'''
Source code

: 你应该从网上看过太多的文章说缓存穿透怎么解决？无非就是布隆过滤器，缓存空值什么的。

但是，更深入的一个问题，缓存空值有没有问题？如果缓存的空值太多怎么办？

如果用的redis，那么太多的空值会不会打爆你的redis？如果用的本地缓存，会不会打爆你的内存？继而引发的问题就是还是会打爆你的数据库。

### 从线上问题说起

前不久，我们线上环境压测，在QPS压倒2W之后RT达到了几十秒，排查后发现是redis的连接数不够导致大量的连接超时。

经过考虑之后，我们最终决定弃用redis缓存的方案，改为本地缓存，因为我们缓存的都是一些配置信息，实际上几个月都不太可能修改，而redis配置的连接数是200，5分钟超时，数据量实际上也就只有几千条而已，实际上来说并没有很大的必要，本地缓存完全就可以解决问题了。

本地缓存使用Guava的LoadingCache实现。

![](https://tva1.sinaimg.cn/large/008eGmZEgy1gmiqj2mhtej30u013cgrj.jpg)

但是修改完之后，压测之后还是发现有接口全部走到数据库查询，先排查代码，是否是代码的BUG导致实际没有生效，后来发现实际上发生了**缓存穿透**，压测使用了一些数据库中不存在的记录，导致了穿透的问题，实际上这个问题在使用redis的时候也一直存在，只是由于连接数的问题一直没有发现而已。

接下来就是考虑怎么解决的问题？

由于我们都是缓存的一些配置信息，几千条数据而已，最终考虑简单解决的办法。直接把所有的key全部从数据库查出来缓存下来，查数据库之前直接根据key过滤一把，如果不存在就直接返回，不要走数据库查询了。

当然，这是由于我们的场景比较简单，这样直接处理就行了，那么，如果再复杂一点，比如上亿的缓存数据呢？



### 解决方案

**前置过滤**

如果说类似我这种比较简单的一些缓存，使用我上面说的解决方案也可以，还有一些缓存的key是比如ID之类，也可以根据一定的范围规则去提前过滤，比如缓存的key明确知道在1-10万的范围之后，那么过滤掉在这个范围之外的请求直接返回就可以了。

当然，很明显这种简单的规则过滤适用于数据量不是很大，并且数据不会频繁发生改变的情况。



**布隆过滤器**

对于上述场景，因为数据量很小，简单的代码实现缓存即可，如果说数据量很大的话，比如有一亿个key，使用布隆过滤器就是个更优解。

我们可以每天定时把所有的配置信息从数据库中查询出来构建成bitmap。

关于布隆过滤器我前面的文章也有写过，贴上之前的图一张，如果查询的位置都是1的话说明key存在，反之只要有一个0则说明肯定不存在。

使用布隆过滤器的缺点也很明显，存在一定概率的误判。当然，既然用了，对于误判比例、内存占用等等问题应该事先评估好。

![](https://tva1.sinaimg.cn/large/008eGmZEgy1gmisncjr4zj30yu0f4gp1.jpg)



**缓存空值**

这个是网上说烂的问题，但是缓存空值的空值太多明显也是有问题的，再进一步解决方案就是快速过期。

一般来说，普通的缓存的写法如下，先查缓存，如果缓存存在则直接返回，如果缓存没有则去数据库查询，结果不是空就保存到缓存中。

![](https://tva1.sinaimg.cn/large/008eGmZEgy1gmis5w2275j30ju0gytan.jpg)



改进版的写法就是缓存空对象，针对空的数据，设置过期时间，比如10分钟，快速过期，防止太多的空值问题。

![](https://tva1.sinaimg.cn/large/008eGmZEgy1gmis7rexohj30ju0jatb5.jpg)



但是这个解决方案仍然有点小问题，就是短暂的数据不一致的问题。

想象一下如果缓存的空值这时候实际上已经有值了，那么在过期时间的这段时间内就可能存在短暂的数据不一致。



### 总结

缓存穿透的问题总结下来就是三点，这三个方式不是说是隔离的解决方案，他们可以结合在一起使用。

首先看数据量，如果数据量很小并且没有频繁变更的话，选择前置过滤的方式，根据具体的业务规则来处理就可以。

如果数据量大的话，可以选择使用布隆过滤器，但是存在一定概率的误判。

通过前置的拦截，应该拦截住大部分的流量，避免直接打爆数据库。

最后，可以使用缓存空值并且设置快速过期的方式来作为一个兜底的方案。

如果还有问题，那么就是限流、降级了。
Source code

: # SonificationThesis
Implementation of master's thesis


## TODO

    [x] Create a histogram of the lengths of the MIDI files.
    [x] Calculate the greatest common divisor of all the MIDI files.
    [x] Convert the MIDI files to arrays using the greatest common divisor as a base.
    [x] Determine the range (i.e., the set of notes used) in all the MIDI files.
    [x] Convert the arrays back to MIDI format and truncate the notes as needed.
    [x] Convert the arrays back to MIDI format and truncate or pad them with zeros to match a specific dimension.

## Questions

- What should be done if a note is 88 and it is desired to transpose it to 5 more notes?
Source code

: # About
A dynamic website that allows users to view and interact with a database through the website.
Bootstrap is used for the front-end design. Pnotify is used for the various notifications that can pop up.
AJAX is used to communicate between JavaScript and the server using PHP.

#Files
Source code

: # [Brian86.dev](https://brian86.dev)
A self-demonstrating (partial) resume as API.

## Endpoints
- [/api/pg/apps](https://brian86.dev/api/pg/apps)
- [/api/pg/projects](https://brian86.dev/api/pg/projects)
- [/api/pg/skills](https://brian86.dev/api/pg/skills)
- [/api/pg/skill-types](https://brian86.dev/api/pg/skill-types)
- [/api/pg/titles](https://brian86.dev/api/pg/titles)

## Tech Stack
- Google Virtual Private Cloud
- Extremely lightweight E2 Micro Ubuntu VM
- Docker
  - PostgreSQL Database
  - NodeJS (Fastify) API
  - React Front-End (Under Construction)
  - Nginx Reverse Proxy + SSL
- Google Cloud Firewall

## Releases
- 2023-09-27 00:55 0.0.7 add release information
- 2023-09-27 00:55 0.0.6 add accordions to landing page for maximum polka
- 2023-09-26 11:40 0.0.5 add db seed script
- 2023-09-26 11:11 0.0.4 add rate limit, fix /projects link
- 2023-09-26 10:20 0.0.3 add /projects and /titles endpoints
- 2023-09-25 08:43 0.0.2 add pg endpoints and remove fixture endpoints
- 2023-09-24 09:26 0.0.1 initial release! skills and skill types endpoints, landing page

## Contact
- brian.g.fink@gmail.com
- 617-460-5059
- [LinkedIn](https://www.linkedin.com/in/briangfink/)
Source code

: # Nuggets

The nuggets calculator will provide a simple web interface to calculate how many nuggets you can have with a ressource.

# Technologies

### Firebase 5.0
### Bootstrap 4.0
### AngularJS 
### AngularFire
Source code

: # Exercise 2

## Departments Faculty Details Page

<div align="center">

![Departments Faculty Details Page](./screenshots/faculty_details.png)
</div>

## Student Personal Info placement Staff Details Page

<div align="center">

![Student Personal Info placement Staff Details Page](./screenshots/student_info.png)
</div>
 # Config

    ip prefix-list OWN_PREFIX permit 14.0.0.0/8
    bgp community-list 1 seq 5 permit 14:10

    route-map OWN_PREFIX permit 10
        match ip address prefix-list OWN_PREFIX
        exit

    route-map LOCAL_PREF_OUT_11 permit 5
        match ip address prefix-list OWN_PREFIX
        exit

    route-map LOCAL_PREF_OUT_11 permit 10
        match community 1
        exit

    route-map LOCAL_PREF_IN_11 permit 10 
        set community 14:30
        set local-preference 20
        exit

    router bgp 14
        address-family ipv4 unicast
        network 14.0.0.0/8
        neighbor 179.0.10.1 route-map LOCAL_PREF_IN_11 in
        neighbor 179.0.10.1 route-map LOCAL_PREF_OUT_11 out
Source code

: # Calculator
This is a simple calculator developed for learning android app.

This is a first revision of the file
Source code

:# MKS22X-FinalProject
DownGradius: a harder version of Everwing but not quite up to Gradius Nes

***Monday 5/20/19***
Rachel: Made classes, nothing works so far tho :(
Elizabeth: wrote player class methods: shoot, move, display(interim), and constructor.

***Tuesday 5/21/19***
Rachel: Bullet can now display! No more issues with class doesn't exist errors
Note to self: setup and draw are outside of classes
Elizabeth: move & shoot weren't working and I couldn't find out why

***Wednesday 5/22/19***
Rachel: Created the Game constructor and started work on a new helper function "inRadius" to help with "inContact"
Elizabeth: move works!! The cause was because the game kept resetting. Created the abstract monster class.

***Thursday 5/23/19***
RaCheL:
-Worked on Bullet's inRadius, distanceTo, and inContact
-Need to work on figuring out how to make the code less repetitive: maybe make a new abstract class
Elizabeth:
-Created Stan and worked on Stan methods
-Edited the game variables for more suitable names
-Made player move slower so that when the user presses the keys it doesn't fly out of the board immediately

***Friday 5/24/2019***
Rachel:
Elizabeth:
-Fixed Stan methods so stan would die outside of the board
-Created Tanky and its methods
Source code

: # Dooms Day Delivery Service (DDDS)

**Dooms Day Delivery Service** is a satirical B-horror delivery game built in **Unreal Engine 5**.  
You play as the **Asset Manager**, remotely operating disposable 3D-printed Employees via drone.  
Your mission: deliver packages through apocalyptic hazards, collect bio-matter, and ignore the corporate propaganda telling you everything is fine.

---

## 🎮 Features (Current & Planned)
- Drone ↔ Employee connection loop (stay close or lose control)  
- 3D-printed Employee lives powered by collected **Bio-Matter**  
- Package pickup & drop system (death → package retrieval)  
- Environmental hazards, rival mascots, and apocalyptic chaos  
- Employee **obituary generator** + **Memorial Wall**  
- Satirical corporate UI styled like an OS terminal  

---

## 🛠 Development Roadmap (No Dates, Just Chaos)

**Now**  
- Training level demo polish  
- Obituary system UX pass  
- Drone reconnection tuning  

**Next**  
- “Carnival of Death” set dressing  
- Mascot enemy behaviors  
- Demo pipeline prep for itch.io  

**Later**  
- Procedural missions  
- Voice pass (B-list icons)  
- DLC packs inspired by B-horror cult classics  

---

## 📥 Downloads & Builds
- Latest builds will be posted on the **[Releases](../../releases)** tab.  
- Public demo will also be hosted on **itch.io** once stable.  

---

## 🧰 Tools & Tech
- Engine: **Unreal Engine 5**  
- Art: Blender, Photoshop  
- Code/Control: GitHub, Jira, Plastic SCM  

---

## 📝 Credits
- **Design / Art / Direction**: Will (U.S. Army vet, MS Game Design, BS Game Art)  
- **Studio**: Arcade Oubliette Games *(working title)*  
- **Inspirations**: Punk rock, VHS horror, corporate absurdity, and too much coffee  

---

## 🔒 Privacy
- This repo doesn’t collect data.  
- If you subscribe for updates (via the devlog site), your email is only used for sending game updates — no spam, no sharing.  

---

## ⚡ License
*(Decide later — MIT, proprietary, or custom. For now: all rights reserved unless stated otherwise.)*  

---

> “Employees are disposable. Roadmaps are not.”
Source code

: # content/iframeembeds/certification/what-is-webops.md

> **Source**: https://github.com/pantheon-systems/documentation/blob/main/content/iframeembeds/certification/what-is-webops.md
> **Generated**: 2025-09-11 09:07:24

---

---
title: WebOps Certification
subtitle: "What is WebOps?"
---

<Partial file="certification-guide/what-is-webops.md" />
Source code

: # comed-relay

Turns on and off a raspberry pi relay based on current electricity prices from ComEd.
'''
# TASK BRIEF
Which lines of the data include the string "divisor"? Find them and copy each one.

# TASK OUTPUT
    [x] Calculate the greatest common divisor of all the MIDI files.
    [x] Convert the MIDI files to arrays using the greatest common divisor as a base.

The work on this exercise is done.